“Before I Let Go,” the new short film from artist Cameron Granger, opens with Columbus artist and designer Marshall Shorts surveying what looks like a construction site – a dusty, debris-littered landscape surrounded by newly built three-flat apartments and towering construction cranes.
It’s quickly revealed, however, that the area is one of several in the city that has been leveled during an earlier attack by gigantic alien creatures dubbed “Titans,” the scope of the disaster becoming clear in a series of interviews with Columbus musicians and artists, each portraying themselves and including Shorts, Reg Zehner and Aloe Vera, among others. Describing the arrival of the Titans in the city, the artist Hakim Callwood says, “It felt like the whole earth split in two.”
Narrated by Granger, the film is constructed as a documentary looking back at the attack, but more importantly on what has been lost in the aftermath, its meaning coalescing when the filmmaker shares that the recovery of a city and the recovery of its people are two different things, often occupying two completely different timelines.
So, while the construction is clearly underway – note the prevalence of cranes and heavy machinery – the survivors are still working to pick up the pieces, still reckoning with the things that might never be recovered.
Granger captured this sense of personal devastation by conducting unscripted interviews with all of the community members who appear in the film, during which he asked each person about a space that once held special meaning in their lives but no longer exists. He then filmed Aloe Vera talking about a DIY house where they once frequented concerts, Reg Zehner romanticizing their childhood home, and musician and restaurateur Carnell Bey Willoughby paying tribute to beloved poetry lounge Snaps & Taps. Collectively, these true-life stories give genuine ache to the fictionalized destruction wrought by the Titans.
Going into the creation of the film, Granger knew he wanted to center this human element, describing it as a counter to how the destruction of neighborhoods is often framed in the media.

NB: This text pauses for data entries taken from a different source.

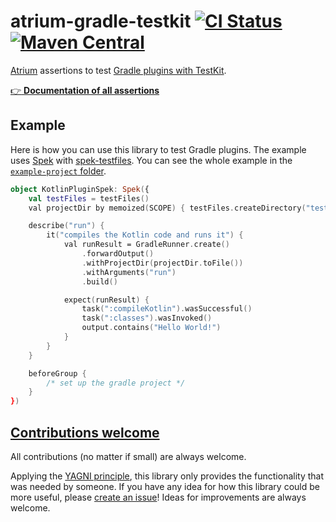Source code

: # atrium-gradle-testkit [![CI Status](https://github.com/jGleitz/atrium-gradle-testkit/workflows/CI/badge.svg)](https://github.com/jGleitz/atrium-gradle-testkit/actions) [![Maven Central](https://maven-badges.herokuapp.com/maven-central/de.joshuagleitze/atrium-gradle-testkit-fluent-en/badge.svg)](https://maven-badges.herokuapp.com/maven-central/de.joshuagleitze/atrium-gradle-testkit-fluent-en)

[Atrium](https://github.com/robstoll/atrium) assertions to test [Gradle plugins with TestKit](https://docs.gradle.org/current/userguide/test_kit.html).

[:point_right: **Documentation of all assertions**](https://jgleitz.github.io/atrium-gradle-testkit/apis/atrium-gradle-testkit-fluent-en/atrium-gradle-testkit-fluent-en/de.joshuagleitze.test.gradle/)

## Example

Here is how you can use this library to test Gradle plugins.
The example uses [Spek](https://www.spekframework.org/) with [spek-testfiles](https://github.com/jGleitz/spek-testfiles).
You can see the whole example in the [`example-project` folder](./example-project). 

```kotlin
object KotlinPluginSpek: Spek({
	val testFiles = testFiles()
	val projectDir by memoized(SCOPE) { testFiles.createDirectory("testProject") }

	describe("run") {
		it("compiles the Kotlin code and runs it") {
			val runResult = GradleRunner.create()
				.forwardOutput()
				.withProjectDir(projectDir.toFile())
				.withArguments("run")
				.build()

			expect(runResult) {
				task(":compileKotlin").wasSuccessful()
				task(":classes").wasInvoked()
				output.contains("Hello World!")
			}
		}
	}

	beforeGroup {
		/* set up the gradle project */
	}
})
```

## [Contributions welcome](http://contributionswelcome.org/)

All contributions (no matter if small) are always welcome.

Applying the [YAGNI principle](https://wikipedia.org/wiki/YAGNI), this library only provides the functionality that was needed by someone.
If you have any idea for how this library could be more useful, please [create an issue](https://github.com/jGleitz/atrium-gradle-testkit/issues/new)!
Ideas for improvements are always welcome.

“When we’re talking about natural disasters, or man-made disasters that affect our neighborhoods, the people really quickly become statistics or numbers on the board,” said Granger, who will screen “Before I Let Go” at 934 Gallery at 8:30 p.m. today (Friday, June 30), with an encore showing at 2 p.m. on Saturday, July 1. (Attendees are required to wear masks.) “I’m always making work for the people at my arm’s reach, for my communities. … Our home is only a home because of the people inside it, right? And the cities I call home – Columbus being the one I feel most connected to – it’s only because of the people there. So, for me, it feels natural. This is who I have in mind when I make the work, and this is who I want to feel held by it.”
Despite its sci-fi roots, it’s no secret “Before I Let Go” exists as a commentary on the redlining and gentrification that hollowed out historically Black neighborhoods in cities across America, including Columbus – a concept Granger explored more explicitly in “The Line,” a short screened at No Place Gallery as part of the artist’s 2022 exhibit “Heavy As Heaven.” “The piece talks about that [Near East Side] community, that neighborhood, and how they built a highway through it and really severed it, and put a dagger through it,” Granger said at the time.
As he progresses in his career, Granger has become increasingly comfortable with the idea that his work remains in constant conversation with itself, emerging concepts potentially expanding on past ideas, or presenting them in revelatory new ways. The artist said this has been a noticeable evolution in his process, which early on led him to approach every opening as though it were his last.
“So it was always like, ‘I have to put everything possible into this one show,’” Granger said. “Now it’s much more like, no, I’m going to be making art my whole life, God willing, and I can flesh things out over time, and come back and rework and reiterate things.”
Indeed, the concepts that coalesce in “Before I Let Go” are ideas on which the Cleveland-born artist has long ruminated, particularly in the years he lived in Columbus, which underwent a staggering transformation even in the decade in which he made his home here.
“Being someone who makes work in and about Columbus, I can look back through my older films and see buildings, places, areas that just don’t exist anymore, and it’s scary,” Granger said. “I’ve always been really interested in the unseen forces that shape the places we live, the places we love, the neighborhoods we come from. And when we think of concepts like urban renewal, gentrification, environmental racism, segregated design, these concepts can be so massive that it’s hard to see the ways they are linked together.
“That’s why I’ve started to gravitate toward abstracting these things through that fantasy, sci-fi lens, because what fiction can allow you to do really elegantly is to take all these disparate parts and weave them into this larger tapestry where it’s easier to come out and view things on this higher level. So it’s like, yeah, these are giant monsters, but these are also the city planners. These are also the people in power.”